L'auteur ne situe jamais son récit. On pense à ces lieux sans histoire ni vie, ces banlieues uniformisées aux maisons individuelles et identiques, et où chacun peut jouir du même carré de pelouse. L'Etat n'existe pas ou plus. Phonemark semble détenir les pouvoirs régaliens. La milice remplace la police. Mais le plus frappant reste encore l'emprisonnement aux mains du secteur privé (ce qui est déjà largement le cas aux Etats-Unis). Leandro Avalos Blacho pousse simplement un peu plus loin la logique : l'entreprise propose l'emprisonnement de détenus à votre domicile. En somme, le maton remplace le citoyen. Alors certes, l'impôt est mentionné, mais vu le contexte, le lecteur peine à imaginer qu'il ne soit pas tout simplement levé… par l'entreprise. Phonemark, toute puissante, fait inévitablement penser à Big Brother dont elle partage quelques attributs comme la surveillance généralisée (via les téléphones évidemment).

Mais Leandro Avalos Blacha va plus loin et sa critique s'en retrouve plus pertinente et plus moderne. Car le néolibéralisme a passé la seconde, si vous me passez l'expression. Il n'est plus question seulement de surveillance (appelé dans la novlangue libérale « vidéo-protection » - prière de ne pas rire) mais bien de modeler les comportements, de façonner les âmes (essor de l'économie cognitive, de la neuroéconomie, etc.). Ainsi, une autre scène voit des résidents communier en chanson, à la manière d'un gospel mais sur l'air du jingle pub de Phonemark, pour célébrer un miracle, l'intervention, par l'entremise de l'antenne téléphonique de la marque, du Sacré dans leur quotidien. Ainsi c'est la transcendance elle-même qui a été… privatisée... A bien des égards, plusieurs scènes font penser au jugement divin s'abattant sur les résidents. de l'antenne Phonemark naissent des rayons capables de raser une résidence, telle la foudre tombée du ciel, comme une sorte de jugement immédiat et sans appel. Vous n'êtes pas en règle avec la Loi Phonemarkienne ? Soyez pulvérisés ! On pense au Dieu Marché et à ses dévots dont l'horizon social et même la spiritualité (!) semble se limiter à Phonemark.

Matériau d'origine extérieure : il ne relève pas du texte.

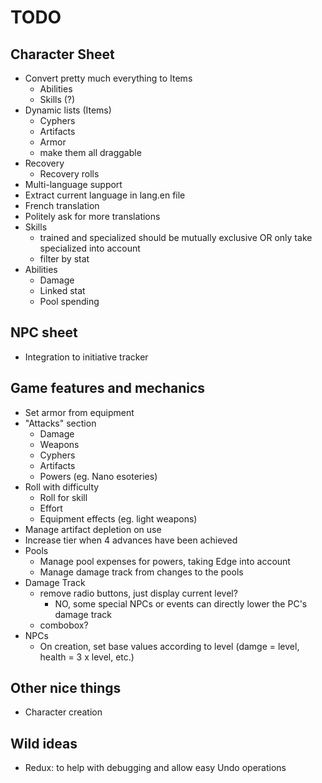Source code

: # TODO

## Character Sheet

* Convert pretty much everything to Items
  * Abilities
  * Skills (?)
* Dynamic lists (Items)
  * Cyphers
  * Artifacts
  * Armor
  * make them all draggable
* Recovery
  * Recovery rolls
 * Multi-language support
  * Extract current language in lang.en file
  * French translation
  * Politely ask for more translations
* Skills
  * trained and specialized should be mutually exclusive OR only take specialized into account
  * filter by stat
* Abilities
  * Damage
  * Linked stat
  * Pool spending

## NPC sheet
* Integration to initiative tracker

## Game features and mechanics

* Set armor from equipment
* "Attacks" section
  * Damage
  * Weapons
  * Cyphers
  * Artifacts
  * Powers (eg. Nano esoteries)
* Roll with difficulty
  * Roll for skill
  * Effort
  * Equipment effects (eg. light weapons)
* Manage artifact depletion on use
* Increase tier when 4 advances have been achieved
* Pools
  * Manage pool expenses for powers, taking Edge into account
  * Manage damage track from changes to the pools
* Damage Track
  * remove radio buttons, just display current level?
    * NO, some special NPCs or events can directly lower the PC's damage track
  * combobox?
* NPCs
  * On creation, set base values according to level (damge = level, health = 3 x level, etc.)

## Other nice things

* Character creation

## Wild ideas

* Redux: to help with debugging and allow easy Undo operations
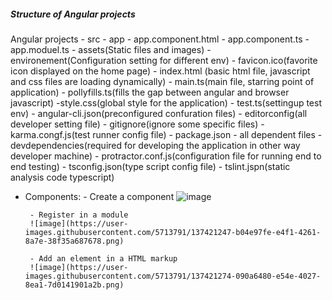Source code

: ##### Structure of Angular projects

Angular projects
    - src
        - app
            - app.component.html
            - app.component.ts
            - app.moduel.ts
     - assets(Static files and images)
     - environement(Configuration setting for different env)
     - favicon.ico(favorite icon displayed on the home page)
     - index.html (basic html file, javascript and css files are loading dynamically)
     - main.ts(main file, starring point of application)
     - pollyfills.ts(fills the gap between angular and browser javascript)
     -style.css(global style for the application)
     - test.ts(settingup test env)
     - angular-cli.json(preconfigured confuration files)
     - editorconfig(all developer setting file)
     - gitignore(ignore some specific files)
     - karma.congf.js(test runner config file)
     - package.json
            - all dependent files 
            - devdependencies(required for developing the application in other way developer machine)
     - protractor.conf.js(configuration file for running end to end testing)
     - tsconfig.json(type script config file)
     - tslint.jspn(static analysis code typescript)
            
            
 - Components:
        - Create a component
        ![image](https://user-images.githubusercontent.com/5713791/137421194-5a07e70d-1108-483a-bd90-040f09970d03.png)
 
        - Register in a module
        ![image](https://user-images.githubusercontent.com/5713791/137421247-b04e97fe-e4f1-4261-8a7e-38f35a687678.png)

        - Add an element in a HTML markup
        ![image](https://user-images.githubusercontent.com/5713791/137421274-090a6480-e54e-4027-8ea1-7d0141901a2b.png)

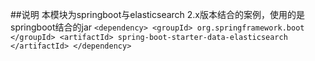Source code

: ##说明
本模块为springboot与elasticsearch 2.x版本结合的案例，使用的是springboot结合的jar
``
 <dependency>
            <groupId> org.springframework.boot </groupId>
            <artifactId> spring-boot-starter-data-elasticsearch </artifactId>
        </dependency>
``
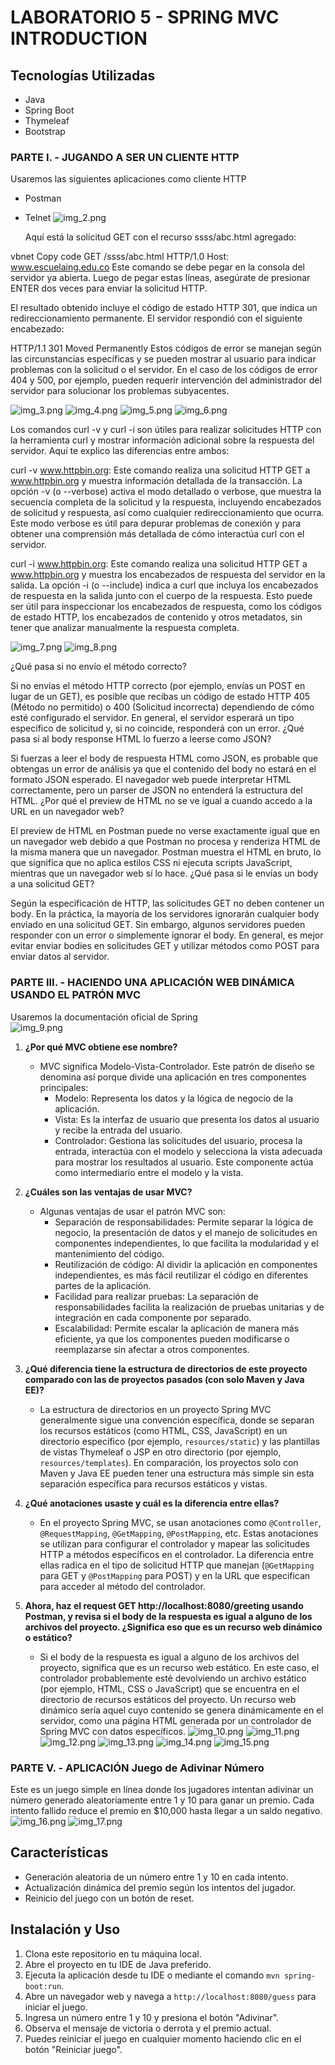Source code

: # LABORATORIO 5 - SPRING MVC INTRODUCTION

## Tecnologías Utilizadas

- Java
- Spring Boot
- Thymeleaf
- Bootstrap

### PARTE I. - JUGANDO A SER UN CLIENTE HTTP
Usaremos las siguientes aplicaciones como cliente HTTP
- Postman
- Telnet
![img_2.png](img_2.png)

  Aquí está la solicitud GET con el recurso ssss/abc.html agregado:

vbnet
Copy code
GET /ssss/abc.html HTTP/1.0
Host: www.escuelaing.edu.co
Este comando se debe pegar en la consola del servidor ya abierta. Luego de pegar estas líneas, asegúrate de presionar ENTER dos veces para enviar la solicitud HTTP.

El resultado obtenido incluye el código de estado HTTP 301, que indica un redireccionamiento permanente. El servidor respondió con el siguiente encabezado:

HTTP/1.1 301 Moved Permanently
Estos códigos de error se manejan según las circunstancias específicas y se pueden mostrar al usuario para indicar problemas con la solicitud o el servidor. En el caso de los códigos de error 404 y 500, por ejemplo, pueden requerir intervención del administrador del servidor para solucionar los problemas subyacentes.

![img_3.png](img_3.png)
![img_4.png](img_4.png)
![img_5.png](img_5.png)
![img_6.png](img_6.png)

Los comandos curl -v y curl -i son útiles para realizar solicitudes HTTP con la herramienta curl y mostrar información adicional sobre la respuesta del servidor. Aquí te explico las diferencias entre ambos:

curl -v www.httpbin.org: Este comando realiza una solicitud HTTP GET a www.httpbin.org y muestra información detallada de la transacción. La opción -v (o --verbose) activa el modo detallado o verbose, que muestra la secuencia completa de la solicitud y la respuesta, incluyendo encabezados de solicitud y respuesta, así como cualquier redireccionamiento que ocurra. Este modo verbose es útil para depurar problemas de conexión y para obtener una comprensión más detallada de cómo interactúa curl con el servidor.

curl -i www.httpbin.org: Este comando realiza una solicitud HTTP GET a www.httpbin.org y muestra los encabezados de respuesta del servidor en la salida. La opción -i (o --include) indica a curl que incluya los encabezados de respuesta en la salida junto con el cuerpo de la respuesta. Esto puede ser útil para inspeccionar los encabezados de respuesta, como los códigos de estado HTTP, los encabezados de contenido y otros metadatos, sin tener que analizar manualmente la respuesta completa.

![img_7.png](img_7.png)
![img_8.png](img_8.png)

¿Qué pasa si no envío el método correcto?

Si no envías el método HTTP correcto (por ejemplo, envías un POST en lugar de un GET), es posible que recibas un código de estado HTTP 405 (Método no permitido) o 400 (Solicitud incorrecta) dependiendo de cómo esté configurado el servidor. En general, el servidor esperará un tipo específico de solicitud y, si no coincide, responderá con un error.
¿Qué pasa si al body response HTML lo fuerzo a leerse como JSON?

Si fuerzas a leer el body de respuesta HTML como JSON, es probable que obtengas un error de análisis ya que el contenido del body no estará en el formato JSON esperado. El navegador web puede interpretar HTML correctamente, pero un parser de JSON no entenderá la estructura del HTML.
¿Por qué el preview de HTML no se ve igual a cuando accedo a la URL en un navegador web?

El preview de HTML en Postman puede no verse exactamente igual que en un navegador web debido a que Postman no procesa y renderiza HTML de la misma manera que un navegador. Postman muestra el HTML en bruto, lo que significa que no aplica estilos CSS ni ejecuta scripts JavaScript, mientras que un navegador web sí lo hace.
¿Qué pasa si le envías un body a una solicitud GET?

Según la especificación de HTTP, las solicitudes GET no deben contener un body. En la práctica, la mayoría de los servidores ignorarán cualquier body enviado en una solicitud GET. Sin embargo, algunos servidores pueden responder con un error o simplemente ignorar el body. En general, es mejor evitar enviar bodies en solicitudes GET y utilizar métodos como POST para enviar datos al servidor.

### PARTE III. - HACIENDO UNA APLICACIÓN WEB DINÁMICA USANDO EL PATRÓN MVC
Usaremos la documentación oficial de Spring  
![img_9.png](img_9.png)

1. **¿Por qué MVC obtiene ese nombre?**
    - MVC significa Modelo-Vista-Controlador. Este patrón de diseño se denomina así porque divide una aplicación en tres componentes principales:
        - Modelo: Representa los datos y la lógica de negocio de la aplicación.
        - Vista: Es la interfaz de usuario que presenta los datos al usuario y recibe la entrada del usuario.
        - Controlador: Gestiona las solicitudes del usuario, procesa la entrada, interactúa con el modelo y selecciona la vista adecuada para mostrar los resultados al usuario. Este componente actúa como intermediario entre el modelo y la vista.

2. **¿Cuáles son las ventajas de usar MVC?**
    - Algunas ventajas de usar el patrón MVC son:
        - Separación de responsabilidades: Permite separar la lógica de negocio, la presentación de datos y el manejo de solicitudes en componentes independientes, lo que facilita la modularidad y el mantenimiento del código.
        - Reutilización de código: Al dividir la aplicación en componentes independientes, es más fácil reutilizar el código en diferentes partes de la aplicación.
        - Facilidad para realizar pruebas: La separación de responsabilidades facilita la realización de pruebas unitarias y de integración en cada componente por separado.
        - Escalabilidad: Permite escalar la aplicación de manera más eficiente, ya que los componentes pueden modificarse o reemplazarse sin afectar a otros componentes.

3. **¿Qué diferencia tiene la estructura de directorios de este proyecto comparado con las de proyectos pasados (con solo Maven y Java EE)?**
    - La estructura de directorios en un proyecto Spring MVC generalmente sigue una convención específica, donde se separan los recursos estáticos (como HTML, CSS, JavaScript) en un directorio específico (por ejemplo, `resources/static`) y las plantillas de vistas Thymeleaf o JSP en otro directorio (por ejemplo, `resources/templates`). En comparación, los proyectos solo con Maven y Java EE pueden tener una estructura más simple sin esta separación específica para recursos estáticos y vistas.

4. **¿Qué anotaciones usaste y cuál es la diferencia entre ellas?**
    - En el proyecto Spring MVC, se usan anotaciones como `@Controller`, `@RequestMapping`, `@GetMapping`, `@PostMapping`, etc. Estas anotaciones se utilizan para configurar el controlador y mapear las solicitudes HTTP a métodos específicos en el controlador. La diferencia entre ellas radica en el tipo de solicitud HTTP que manejan (`@GetMapping` para GET y `@PostMapping` para POST) y en la URL que especifican para acceder al método del controlador.

5. **Ahora, haz el request GET http://localhost:8080/greeting usando Postman, y revisa si el body de la respuesta es igual a alguno de los archivos del proyecto. ¿Significa eso que es un recurso web dinámico o estático?**
    - Si el body de la respuesta es igual a alguno de los archivos del proyecto, significa que es un recurso web estático. En este caso, el controlador probablemente esté devolviendo un archivo estático (por ejemplo, HTML, CSS o JavaScript) que se encuentra en el directorio de recursos estáticos del proyecto. Un recurso web dinámico sería aquel cuyo contenido se genera dinámicamente en el servidor, como una página HTML generada por un controlador de Spring MVC con datos específicos.
![img_10.png](img_10.png)
![img_11.png](img_11.png)
![img_12.png](img_12.png)
![img_13.png](img_13.png)
![img_14.png](img_14.png)
![img_15.png](img_15.png)
### PARTE V. - APLICACIÓN Juego de Adivinar Número

Este es un juego simple en línea donde los jugadores intentan adivinar un número generado aleatoriamente entre 1 y 10 para ganar un premio. Cada intento fallido reduce el premio en $10,000 hasta llegar a un saldo negativo.
![img_16.png](img_16.png)
![img_17.png](img_17.png)

## Características

- Generación aleatoria de un número entre 1 y 10 en cada intento.
- Actualización dinámica del premio según los intentos del jugador.
- Reinicio del juego con un botón de reset.


## Instalación y Uso

1. Clona este repositorio en tu máquina local.
2. Abre el proyecto en tu IDE de Java preferido.
3. Ejecuta la aplicación desde tu IDE o mediante el comando `mvn spring-boot:run`.
4. Abre un navegador web y navega a `http://localhost:8080/guess` para iniciar el juego.
5. Ingresa un número entre 1 y 10 y presiona el botón "Adivinar".
6. Observa el mensaje de victoria o derrota y el premio actual.
7. Puedes reiniciar el juego en cualquier momento haciendo clic en el botón "Reiniciar juego".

Ce sont aussi à l'occasion de ces scènes que le récit dystopique se mêle de fantastique. Un fantastique monstrueux et grotesque qui m'a rappelé Jérôme Noirez dans sa propension à travailler les corps, à les découper, à les recomposer en d'improbables créatures (les monstrueuses créations du Dieu Nouveau ?). Idem d'ailleurs pour l'ambiance pessimiste et désenchantée. La monstruosité est ici une banalité. Chaque chapitre en regorge et les créatures hybrides n'en sont que la plus spectaculaire manifestation (d'ailleurs, cette scène est bien celle d'un spectacle – tarifé, bien entendu) ;

Bref, « Côté cour » est un super roman transfictionnel, dont la charge critique (à mon avis très intéressante) est teintée d'une féerie grotesque et glauque. Dans un genre assez proche, et toujours chez l'Asphalte, on conseillera « L'Employé » de Saccomanno.